**INITIALIZATION:**
- I use these three lines of code on top of my each notebooks because it will help to prevent any problems while reloading the same project. And the third line of code helps to make visualization within the notebook.

In [3]:
#@ INITIALIZATION: 
%reload_ext autoreload
%autoreload 2
%matplotlib inline

**LIBRARIES AND DEPENDENCIES:**
- I have downloaded all the libraries and dependencies required for the project in one particular cell.

In [2]:
#@ INSTALLING DEPENDENCIES: UNCOMMENT BELOW: 
# !pip install transformers[sentencepiece]

In [4]:
#@ DOWNLOADING LIBRARIES AND DEPENDENCIES:
import torch
import transformers
from transformers import BertConfig, BertModel
from transformers import BertTokenizer
from transformers import AutoTokenizer
from transformers import AutoModelForSequenceClassification

**TRANSFORMER**
- I will create the BERT model here. 

In [5]:
#@ INITIALIZING BERT MODEL: RANDOM: UNCOMMENT BELOW:
# config = BertConfig()                               # Building BERT Config.
# model = BertModel(config)                           # Building BERT Model. 
# print(config)                                       # Inspecting Configurations. 

In [8]:
#@ INITIALIZING PRETRAINED MODEL:
model = BertModel.from_pretrained("bert-base-cased")

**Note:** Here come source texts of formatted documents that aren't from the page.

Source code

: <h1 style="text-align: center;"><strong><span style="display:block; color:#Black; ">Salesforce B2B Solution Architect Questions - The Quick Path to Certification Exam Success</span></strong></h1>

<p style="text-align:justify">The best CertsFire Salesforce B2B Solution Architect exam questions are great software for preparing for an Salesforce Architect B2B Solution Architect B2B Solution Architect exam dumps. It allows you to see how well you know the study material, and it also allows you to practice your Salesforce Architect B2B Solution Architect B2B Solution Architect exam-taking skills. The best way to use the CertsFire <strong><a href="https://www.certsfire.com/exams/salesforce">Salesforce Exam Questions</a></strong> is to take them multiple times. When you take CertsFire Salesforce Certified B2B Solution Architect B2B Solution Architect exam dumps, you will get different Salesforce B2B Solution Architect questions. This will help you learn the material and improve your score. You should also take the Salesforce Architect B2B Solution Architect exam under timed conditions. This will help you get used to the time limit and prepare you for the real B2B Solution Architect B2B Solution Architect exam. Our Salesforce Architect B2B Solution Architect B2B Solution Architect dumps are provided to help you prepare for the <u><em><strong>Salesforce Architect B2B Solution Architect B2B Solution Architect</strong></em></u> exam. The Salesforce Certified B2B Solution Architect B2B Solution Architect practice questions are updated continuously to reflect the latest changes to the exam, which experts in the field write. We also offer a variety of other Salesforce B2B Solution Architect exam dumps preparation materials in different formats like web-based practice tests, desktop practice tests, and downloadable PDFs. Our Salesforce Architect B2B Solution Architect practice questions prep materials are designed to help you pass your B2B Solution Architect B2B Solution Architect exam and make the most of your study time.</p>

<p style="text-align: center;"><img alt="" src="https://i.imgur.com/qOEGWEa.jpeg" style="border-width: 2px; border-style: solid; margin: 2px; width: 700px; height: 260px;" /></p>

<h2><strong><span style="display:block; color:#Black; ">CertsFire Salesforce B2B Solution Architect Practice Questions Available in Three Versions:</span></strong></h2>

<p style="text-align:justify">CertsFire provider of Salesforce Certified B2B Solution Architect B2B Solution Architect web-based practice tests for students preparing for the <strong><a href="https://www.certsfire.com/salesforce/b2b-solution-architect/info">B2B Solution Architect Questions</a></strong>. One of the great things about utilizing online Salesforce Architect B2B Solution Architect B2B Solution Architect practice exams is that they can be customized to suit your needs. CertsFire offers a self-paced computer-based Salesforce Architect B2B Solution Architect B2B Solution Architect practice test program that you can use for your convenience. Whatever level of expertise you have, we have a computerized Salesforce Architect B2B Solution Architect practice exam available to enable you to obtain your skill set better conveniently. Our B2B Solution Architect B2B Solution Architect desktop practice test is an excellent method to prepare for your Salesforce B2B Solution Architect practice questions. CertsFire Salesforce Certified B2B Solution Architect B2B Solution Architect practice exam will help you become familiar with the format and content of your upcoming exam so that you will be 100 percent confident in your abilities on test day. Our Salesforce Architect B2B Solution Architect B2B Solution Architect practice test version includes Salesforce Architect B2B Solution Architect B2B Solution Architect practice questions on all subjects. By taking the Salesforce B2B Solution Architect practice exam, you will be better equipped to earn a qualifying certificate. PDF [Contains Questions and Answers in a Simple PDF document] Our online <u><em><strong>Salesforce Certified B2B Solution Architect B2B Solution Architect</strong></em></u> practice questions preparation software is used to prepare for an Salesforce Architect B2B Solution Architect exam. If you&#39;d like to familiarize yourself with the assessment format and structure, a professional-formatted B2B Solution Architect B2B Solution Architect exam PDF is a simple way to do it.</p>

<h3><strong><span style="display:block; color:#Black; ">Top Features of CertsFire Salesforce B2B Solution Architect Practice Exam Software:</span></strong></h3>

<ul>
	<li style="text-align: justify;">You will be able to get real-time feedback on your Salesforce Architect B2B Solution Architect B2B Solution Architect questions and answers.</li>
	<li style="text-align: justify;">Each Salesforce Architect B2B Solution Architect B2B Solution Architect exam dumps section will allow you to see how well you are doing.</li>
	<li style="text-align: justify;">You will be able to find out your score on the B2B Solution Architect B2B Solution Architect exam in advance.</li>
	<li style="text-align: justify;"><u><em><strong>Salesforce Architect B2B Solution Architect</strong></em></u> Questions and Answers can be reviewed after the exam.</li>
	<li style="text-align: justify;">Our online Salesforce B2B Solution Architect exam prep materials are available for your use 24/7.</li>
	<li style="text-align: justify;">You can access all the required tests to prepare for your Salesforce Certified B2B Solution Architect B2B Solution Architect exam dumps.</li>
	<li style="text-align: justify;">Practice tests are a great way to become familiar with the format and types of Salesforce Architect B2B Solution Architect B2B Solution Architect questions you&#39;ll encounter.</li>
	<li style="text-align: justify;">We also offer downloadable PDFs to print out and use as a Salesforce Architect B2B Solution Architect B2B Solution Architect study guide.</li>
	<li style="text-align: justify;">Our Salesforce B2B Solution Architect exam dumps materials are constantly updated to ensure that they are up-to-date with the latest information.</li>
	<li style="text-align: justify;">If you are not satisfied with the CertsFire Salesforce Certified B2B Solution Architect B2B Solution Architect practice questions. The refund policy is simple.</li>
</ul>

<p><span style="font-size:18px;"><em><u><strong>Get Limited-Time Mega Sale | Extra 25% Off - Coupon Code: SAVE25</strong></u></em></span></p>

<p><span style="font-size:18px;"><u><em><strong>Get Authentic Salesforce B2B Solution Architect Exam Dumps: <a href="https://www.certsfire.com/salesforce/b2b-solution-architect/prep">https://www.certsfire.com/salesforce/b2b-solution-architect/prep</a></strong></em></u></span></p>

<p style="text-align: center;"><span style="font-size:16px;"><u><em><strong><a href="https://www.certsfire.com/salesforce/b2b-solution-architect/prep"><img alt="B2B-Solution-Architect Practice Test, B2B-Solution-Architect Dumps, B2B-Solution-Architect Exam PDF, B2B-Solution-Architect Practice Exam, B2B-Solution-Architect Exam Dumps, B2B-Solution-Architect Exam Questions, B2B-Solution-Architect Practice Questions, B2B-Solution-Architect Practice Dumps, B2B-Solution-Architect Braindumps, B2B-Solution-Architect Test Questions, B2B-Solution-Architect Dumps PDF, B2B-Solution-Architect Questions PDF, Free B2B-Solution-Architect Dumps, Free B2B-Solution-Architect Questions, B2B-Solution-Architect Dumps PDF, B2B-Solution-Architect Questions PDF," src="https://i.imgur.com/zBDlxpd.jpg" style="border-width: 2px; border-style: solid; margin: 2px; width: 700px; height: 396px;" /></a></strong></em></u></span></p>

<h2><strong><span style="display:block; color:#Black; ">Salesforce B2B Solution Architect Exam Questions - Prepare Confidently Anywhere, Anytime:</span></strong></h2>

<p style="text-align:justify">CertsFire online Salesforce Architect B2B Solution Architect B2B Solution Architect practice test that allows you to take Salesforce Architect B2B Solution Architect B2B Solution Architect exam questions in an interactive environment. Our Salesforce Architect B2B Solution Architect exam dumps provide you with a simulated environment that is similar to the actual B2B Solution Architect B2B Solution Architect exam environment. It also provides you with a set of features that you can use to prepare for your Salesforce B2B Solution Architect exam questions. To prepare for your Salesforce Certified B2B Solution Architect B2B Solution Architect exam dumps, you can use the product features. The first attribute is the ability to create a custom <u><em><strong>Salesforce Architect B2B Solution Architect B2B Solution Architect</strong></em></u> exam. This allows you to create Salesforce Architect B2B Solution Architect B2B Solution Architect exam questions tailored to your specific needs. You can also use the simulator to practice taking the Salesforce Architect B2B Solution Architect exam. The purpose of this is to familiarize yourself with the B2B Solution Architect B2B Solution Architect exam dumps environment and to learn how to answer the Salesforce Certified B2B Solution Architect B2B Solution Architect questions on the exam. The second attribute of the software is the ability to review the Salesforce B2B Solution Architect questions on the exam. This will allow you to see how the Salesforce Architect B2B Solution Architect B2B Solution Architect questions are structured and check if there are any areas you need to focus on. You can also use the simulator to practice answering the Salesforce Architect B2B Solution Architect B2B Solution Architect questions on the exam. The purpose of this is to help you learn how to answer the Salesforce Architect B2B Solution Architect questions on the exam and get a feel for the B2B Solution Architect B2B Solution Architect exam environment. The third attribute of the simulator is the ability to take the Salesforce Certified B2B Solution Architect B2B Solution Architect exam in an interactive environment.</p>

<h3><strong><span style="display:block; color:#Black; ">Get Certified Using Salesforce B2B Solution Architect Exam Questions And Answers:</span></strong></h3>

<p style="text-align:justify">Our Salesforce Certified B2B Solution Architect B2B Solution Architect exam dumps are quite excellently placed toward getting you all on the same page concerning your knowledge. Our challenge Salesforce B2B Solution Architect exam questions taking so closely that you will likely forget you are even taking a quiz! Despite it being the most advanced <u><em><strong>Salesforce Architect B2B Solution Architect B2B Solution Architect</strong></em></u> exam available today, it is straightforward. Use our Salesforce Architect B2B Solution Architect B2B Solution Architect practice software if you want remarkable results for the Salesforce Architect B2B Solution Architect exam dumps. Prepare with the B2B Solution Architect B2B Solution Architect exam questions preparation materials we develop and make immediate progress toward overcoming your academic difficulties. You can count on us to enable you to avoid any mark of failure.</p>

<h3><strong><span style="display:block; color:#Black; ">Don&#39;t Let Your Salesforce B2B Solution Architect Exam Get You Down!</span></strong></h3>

Some weights of the model checkpoint at bert-base-cased were not used when initializing BertModel: ['cls.predictions.transform.LayerNorm.weight', 'cls.predictions.transform.dense.bias', 'cls.predictions.transform.LayerNorm.bias', 'cls.seq_relationship.weight', 'cls.seq_relationship.bias', 'cls.predictions.decoder.weight', 'cls.predictions.transform.dense.weight', 'cls.predictions.bias']
- This IS expected if you are initializing BertModel from the checkpoint of a model trained on another task or with another architecture (e.g. initializing a BertForSequenceClassification model from a BertForPreTraining model).
- This IS NOT expected if you are initializing BertModel from the checkpoint of a model that you expect to be exactly identical (initializing a BertForSequenceClassification model from a BertForSequenceClassification model).


In [9]:
#@ SAVING THE PRETRAINED BERT MODEL:
model.save_pretrained("./model")

**TOKENIZERS:**
- The basic type of tokenizer that comes to mind is `word-based` tokenizer. It's generally very easy to set up and use with only a few rules, and it yeilds decent results. 

In [10]:
#@ EXAMPLE OF WORD BASED TOKENIZATION:
tokenized_text = "I am Thinam Tamang".split()           # Initializing Tokenization. 
print(tokenized_text)                                   # Inspecting Tokens. 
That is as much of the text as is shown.